## Work task
Pick each line that has "This" out of the records.

※

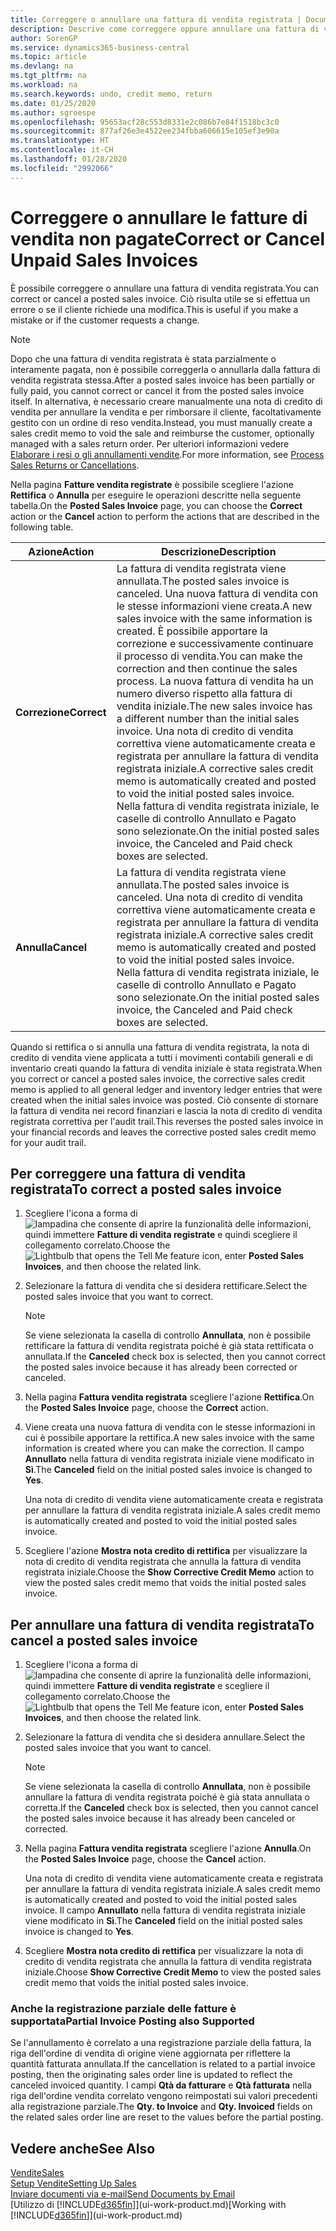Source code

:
 ```yaml
---
title: Correggere o annullare una fattura di vendita registrata | Documenti Microsoft
description: Descrive come correggere oppure annullare una fattura di vendita registrata e collegarla a una nota di credito di vendita.
author: SorenGP
ms.service: dynamics365-business-central
ms.topic: article
ms.devlang: na
ms.tgt_pltfrm: na
ms.workload: na
ms.search.keywords: undo, credit memo, return
ms.date: 01/25/2020
ms.author: sgroespe
ms.openlocfilehash: 95653acf28c553d8331e2c086b7e84f1518bc3c0
ms.sourcegitcommit: 877af26e3e4522ee234fbba606615e105ef3e90a
ms.translationtype: HT
ms.contentlocale: it-CH
ms.lasthandoff: 01/28/2020
ms.locfileid: "2992066"
---
```

# <a name="correct-or-cancel-unpaid-sales-invoices"></a><span data-ttu-id="b9cb4-103">Correggere o annullare le fatture di vendita non pagate</span><span class="sxs-lookup"><span data-stu-id="b9cb4-103">Correct or Cancel Unpaid Sales Invoices</span></span>
<span data-ttu-id="b9cb4-104">È possibile correggere o annullare una fattura di vendita registrata.</span><span class="sxs-lookup"><span data-stu-id="b9cb4-104">You can correct or cancel a posted sales invoice.</span></span> <span data-ttu-id="b9cb4-105">Ciò risulta utile se si effettua un errore o se il cliente richiede una modifica.</span><span class="sxs-lookup"><span data-stu-id="b9cb4-105">This is useful if you make a mistake or if the customer requests a change.</span></span>

> [!NOTE]  
>   <span data-ttu-id="b9cb4-106">Dopo che una fattura di vendita registrata è stata parzialmente o interamente pagata, non è possibile correggerla o annullarla dalla fattura di vendita registrata stessa.</span><span class="sxs-lookup"><span data-stu-id="b9cb4-106">After a posted sales invoice has been partially or fully paid, you cannot correct or cancel it from the posted sales invoice itself.</span></span> <span data-ttu-id="b9cb4-107">In alternativa, è necessario creare manualmente una nota di credito di vendita per annullare la vendita e per rimborsare il cliente, facoltativamente gestito con un ordine di reso vendita.</span><span class="sxs-lookup"><span data-stu-id="b9cb4-107">Instead, you must manually create a sales credit memo to void the sale and reimburse the customer, optionally managed with a sales return order.</span></span> <span data-ttu-id="b9cb4-108">Per ulteriori informazioni vedere [Elaborare i resi o gli annullamenti vendite](sales-how-process-sales-returns-cancellations.md).</span><span class="sxs-lookup"><span data-stu-id="b9cb4-108">For more information, see [Process Sales Returns or Cancellations](sales-how-process-sales-returns-cancellations.md).</span></span>

<span data-ttu-id="b9cb4-109">Nella pagina **Fatture vendita registrate** è possibile scegliere l'azione **Rettifica** o **Annulla** per eseguire le operazioni descritte nella seguente tabella.</span><span class="sxs-lookup"><span data-stu-id="b9cb4-109">On the **Posted Sales Invoice** page, you can choose the **Correct** action or the **Cancel** action to perform the actions that are described in the following table.</span></span>

| <span data-ttu-id="b9cb4-110">Azione</span><span class="sxs-lookup"><span data-stu-id="b9cb4-110">Action</span></span> | <span data-ttu-id="b9cb4-111">Descrizione</span><span class="sxs-lookup"><span data-stu-id="b9cb4-111">Description</span></span> |
| --- | --- |
| <span data-ttu-id="b9cb4-112">**Correzione**</span><span class="sxs-lookup"><span data-stu-id="b9cb4-112">**Correct**</span></span> |<span data-ttu-id="b9cb4-113">La fattura di vendita registrata viene annullata.</span><span class="sxs-lookup"><span data-stu-id="b9cb4-113">The posted sales invoice is canceled.</span></span> <span data-ttu-id="b9cb4-114">Una nuova fattura di vendita con le stesse informazioni viene creata.</span><span class="sxs-lookup"><span data-stu-id="b9cb4-114">A new sales invoice with the same information is created.</span></span> <span data-ttu-id="b9cb4-115">È possibile apportare la correzione e successivamente continuare il processo di vendita.</span><span class="sxs-lookup"><span data-stu-id="b9cb4-115">You can make the correction and then continue the sales process.</span></span> <span data-ttu-id="b9cb4-116">La nuova fattura di vendita ha un numero diverso rispetto alla fattura di vendita iniziale.</span><span class="sxs-lookup"><span data-stu-id="b9cb4-116">The new sales invoice has a different number than the initial sales invoice.</span></span> <span data-ttu-id="b9cb4-117">Una nota di credito di vendita correttiva viene automaticamente creata e registrata per annullare la fattura di vendita registrata iniziale.</span><span class="sxs-lookup"><span data-stu-id="b9cb4-117">A corrective sales credit memo is automatically created and posted to void the initial posted sales invoice.</span></span> <span data-ttu-id="b9cb4-118">Nella fattura di vendita registrata iniziale, le caselle di controllo Annullato e Pagato sono selezionate.</span><span class="sxs-lookup"><span data-stu-id="b9cb4-118">On the initial posted sales invoice, the Canceled and Paid check boxes are selected.</span></span> |
| <span data-ttu-id="b9cb4-119">**Annulla**</span><span class="sxs-lookup"><span data-stu-id="b9cb4-119">**Cancel**</span></span> |<span data-ttu-id="b9cb4-120">La fattura di vendita registrata viene annullata.</span><span class="sxs-lookup"><span data-stu-id="b9cb4-120">The posted sales invoice is canceled.</span></span> <span data-ttu-id="b9cb4-121">Una nota di credito di vendita correttiva viene automaticamente creata e registrata per annullare la fattura di vendita registrata iniziale.</span><span class="sxs-lookup"><span data-stu-id="b9cb4-121">A corrective sales credit memo is automatically created and posted to void the initial posted sales invoice.</span></span> <span data-ttu-id="b9cb4-122">Nella fattura di vendita registrata iniziale, le caselle di controllo Annullato e Pagato sono selezionate.</span><span class="sxs-lookup"><span data-stu-id="b9cb4-122">On the initial posted sales invoice, the Canceled and Paid check boxes are selected.</span></span> |

<span data-ttu-id="b9cb4-123">Quando si rettifica o si annulla una fattura di vendita registrata, la nota di credito di vendita viene applicata a tutti i movimenti contabili generali e di inventario creati quando la fattura di vendita iniziale è stata registrata.</span><span class="sxs-lookup"><span data-stu-id="b9cb4-123">When you correct or cancel a posted sales invoice, the corrective sales credit memo is applied to all general ledger and inventory ledger entries that were created when the initial sales invoice was posted.</span></span> <span data-ttu-id="b9cb4-124">Ciò consente di stornare la fattura di vendita nei record finanziari e lascia la nota di credito di vendita registrata correttiva per l'audit trail.</span><span class="sxs-lookup"><span data-stu-id="b9cb4-124">This reverses the posted sales invoice in your financial records and leaves the corrective posted sales credit memo for your audit trail.</span></span>

## <a name="to-correct-a-posted-sales-invoice"></a><span data-ttu-id="b9cb4-125">Per correggere una fattura di vendita registrata</span><span class="sxs-lookup"><span data-stu-id="b9cb4-125">To correct a posted sales invoice</span></span>
1. <span data-ttu-id="b9cb4-126">Scegliere l'icona a forma di ![lampadina che consente di aprire la funzionalità delle informazioni](media/ui-search/search_small.png "Informazioni sull'operazione che si desidera eseguire"), quindi immettere **Fatture di vendita registrate** e quindi scegliere il collegamento correlato.</span><span class="sxs-lookup"><span data-stu-id="b9cb4-126">Choose the ![Lightbulb that opens the Tell Me feature](media/ui-search/search_small.png "Tell me what you want to do") icon, enter **Posted Sales Invoices**, and then choose the related link.</span></span>  
2. <span data-ttu-id="b9cb4-127">Selezionare la fattura di vendita che si desidera rettificare.</span><span class="sxs-lookup"><span data-stu-id="b9cb4-127">Select the posted sales invoice that you want to correct.</span></span>

    > [!NOTE]  
    >   <span data-ttu-id="b9cb4-128">Se viene selezionata la casella di controllo **Annullata**, non è possibile rettificare la fattura di vendita registrata poiché è già stata rettificata o annullata.</span><span class="sxs-lookup"><span data-stu-id="b9cb4-128">If the **Canceled** check box is selected, then you cannot correct the posted sales invoice because it has already been corrected or canceled.</span></span>
3. <span data-ttu-id="b9cb4-129">Nella pagina **Fattura vendita registrata** scegliere l'azione **Rettifica**.</span><span class="sxs-lookup"><span data-stu-id="b9cb4-129">On the **Posted Sales Invoice** page, choose the **Correct** action.</span></span>  
4. <span data-ttu-id="b9cb4-130">Viene creata una nuova fattura di vendita con le stesse informazioni in cui è possibile apportare la rettifica.</span><span class="sxs-lookup"><span data-stu-id="b9cb4-130">A new sales invoice with the same information is created where you can make the correction.</span></span> <span data-ttu-id="b9cb4-131">Il campo **Annullato** nella fattura di vendita registrata iniziale viene modificato in **Sì**.</span><span class="sxs-lookup"><span data-stu-id="b9cb4-131">The **Canceled** field on the initial posted sales invoice is changed to **Yes**.</span></span>

    <span data-ttu-id="b9cb4-132">Una nota di credito di vendita viene automaticamente creata e registrata per annullare la fattura di vendita registrata iniziale.</span><span class="sxs-lookup"><span data-stu-id="b9cb4-132">A sales credit memo is automatically created and posted to void the initial posted sales invoice.</span></span>
5. <span data-ttu-id="b9cb4-133">Scegliere l'azione **Mostra nota credito di rettifica** per visualizzare la nota di credito di vendita registrata che annulla la fattura di vendita registrata iniziale.</span><span class="sxs-lookup"><span data-stu-id="b9cb4-133">Choose the **Show Corrective Credit Memo** action to view the posted sales credit memo that voids the initial posted sales invoice.</span></span>

## <a name="to-cancel-a-posted-sales-invoice"></a><span data-ttu-id="b9cb4-134">Per annullare una fattura di vendita registrata</span><span class="sxs-lookup"><span data-stu-id="b9cb4-134">To cancel a posted sales invoice</span></span>
1. <span data-ttu-id="b9cb4-135">Scegliere l'icona a forma di ![lampadina che consente di aprire la funzionalità delle informazioni](media/ui-search/search_small.png "Informazioni sull'operazione che si desidera eseguire"), quindi immettere **Fatture di vendita registrate** e scegliere il collegamento correlato.</span><span class="sxs-lookup"><span data-stu-id="b9cb4-135">Choose the ![Lightbulb that opens the Tell Me feature](media/ui-search/search_small.png "Tell me what you want to do") icon, enter **Posted Sales Invoices**, and then choose the related link.</span></span>  
2. <span data-ttu-id="b9cb4-136">Selezionare la fattura di vendita che si desidera annullare.</span><span class="sxs-lookup"><span data-stu-id="b9cb4-136">Select the posted sales invoice that you want to cancel.</span></span>

    > [!NOTE]  
    >   <span data-ttu-id="b9cb4-137">Se viene selezionata la casella di controllo **Annullata**, non è possibile annullare la fattura di vendita registrata poiché è già stata annullata o corretta.</span><span class="sxs-lookup"><span data-stu-id="b9cb4-137">If the **Canceled** check box is selected, then you cannot cancel the posted sales invoice because it has already been canceled or corrected.</span></span>
3. <span data-ttu-id="b9cb4-138">Nella pagina **Fattura vendita registrata** scegliere l'azione **Annulla**.</span><span class="sxs-lookup"><span data-stu-id="b9cb4-138">On the **Posted Sales Invoice** page, choose the **Cancel** action.</span></span>

    <span data-ttu-id="b9cb4-139">Una nota di credito di vendita viene automaticamente creata e registrata per annullare la fattura di vendita registrata iniziale.</span><span class="sxs-lookup"><span data-stu-id="b9cb4-139">A sales credit memo is automatically created and posted to void the initial posted sales invoice.</span></span> <span data-ttu-id="b9cb4-140">Il campo **Annullato** nella fattura di vendita registrata iniziale viene modificato in **Sì**.</span><span class="sxs-lookup"><span data-stu-id="b9cb4-140">The **Canceled** field on the initial posted sales invoice is changed to **Yes**.</span></span>
4. <span data-ttu-id="b9cb4-141">Scegliere **Mostra nota credito di rettifica** per visualizzare la nota di credito di vendita registrata che annulla la fattura di vendita registrata iniziale.</span><span class="sxs-lookup"><span data-stu-id="b9cb4-141">Choose **Show Corrective Credit Memo** to view the posted sales credit memo that voids the initial posted sales invoice.</span></span>

### <a name="partial-invoice-posting-also-supported"></a><span data-ttu-id="b9cb4-142">Anche la registrazione parziale delle fatture è supportata</span><span class="sxs-lookup"><span data-stu-id="b9cb4-142">Partial Invoice Posting also Supported</span></span>
<span data-ttu-id="b9cb4-143">Se l'annullamento è correlato a una registrazione parziale della fattura, la riga dell'ordine di vendita di origine viene aggiornata per riflettere la quantità fatturata annullata.</span><span class="sxs-lookup"><span data-stu-id="b9cb4-143">If the cancellation is related to a partial invoice posting, then the originating sales order line is updated to reflect the canceled invoiced quantity.</span></span> <span data-ttu-id="b9cb4-144">I campi **Qtà da fatturare** e **Qtà fatturata** nella riga dell'ordine vendita correlato vengono reimpostati sui valori precedenti alla registrazione parziale.</span><span class="sxs-lookup"><span data-stu-id="b9cb4-144">The **Qty. to Invoice** and **Qty. Invoiced** fields on the related sales order line are reset to the values before the partial posting.</span></span>

## <a name="see-also"></a><span data-ttu-id="b9cb4-145">Vedere anche</span><span class="sxs-lookup"><span data-stu-id="b9cb4-145">See Also</span></span>
[<span data-ttu-id="b9cb4-146">Vendite</span><span class="sxs-lookup"><span data-stu-id="b9cb4-146">Sales</span></span>](sales-manage-sales.md)  
[<span data-ttu-id="b9cb4-147">Setup Vendite</span><span class="sxs-lookup"><span data-stu-id="b9cb4-147">Setting Up Sales</span></span>](sales-setup-sales.md)  
[<span data-ttu-id="b9cb4-148">Inviare documenti via e-mail</span><span class="sxs-lookup"><span data-stu-id="b9cb4-148">Send Documents by Email</span></span>](ui-how-send-documents-email.md)  
<span data-ttu-id="b9cb4-149">[Utilizzo di [!INCLUDE[d365fin](includes/d365fin_md.md)]](ui-work-product.md)</span><span class="sxs-lookup"><span data-stu-id="b9cb4-149">[Working with [!INCLUDE[d365fin](includes/d365fin_md.md)]](ui-work-product.md)</span></span>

※

## Exercise output
<span data-ttu-id="b9cb4-104">È possibile correggere o annullare una fattura di vendita registrata.</span><span class="sxs-lookup"><span data-stu-id="b9cb4-104">You can correct or cancel a posted sales invoice.</span></span> <span data-ttu-id="b9cb4-105">Ciò risulta utile se si effettua un errore o se il cliente richiede una modifica.</span><span class="sxs-lookup"><span data-stu-id="b9cb4-105">This is useful if you make a mistake or if the customer requests a change.</span></span>
<span data-ttu-id="b9cb4-123">Quando si rettifica o si annulla una fattura di vendita registrata, la nota di credito di vendita viene applicata a tutti i movimenti contabili generali e di inventario creati quando la fattura di vendita iniziale è stata registrata.</span><span class="sxs-lookup"><span data-stu-id="b9cb4-123">When you correct or cancel a posted sales invoice, the corrective sales credit memo is applied to all general ledger and inventory ledger entries that were created when the initial sales invoice was posted.</span></span> <span data-ttu-id="b9cb4-124">Ciò consente di stornare la fattura di vendita nei record finanziari e lascia la nota di credito di vendita registrata correttiva per l'audit trail.</span><span class="sxs-lookup"><span data-stu-id="b9cb4-124">This reverses the posted sales invoice in your financial records and leaves the corrective posted sales credit memo for your audit trail.</span></span>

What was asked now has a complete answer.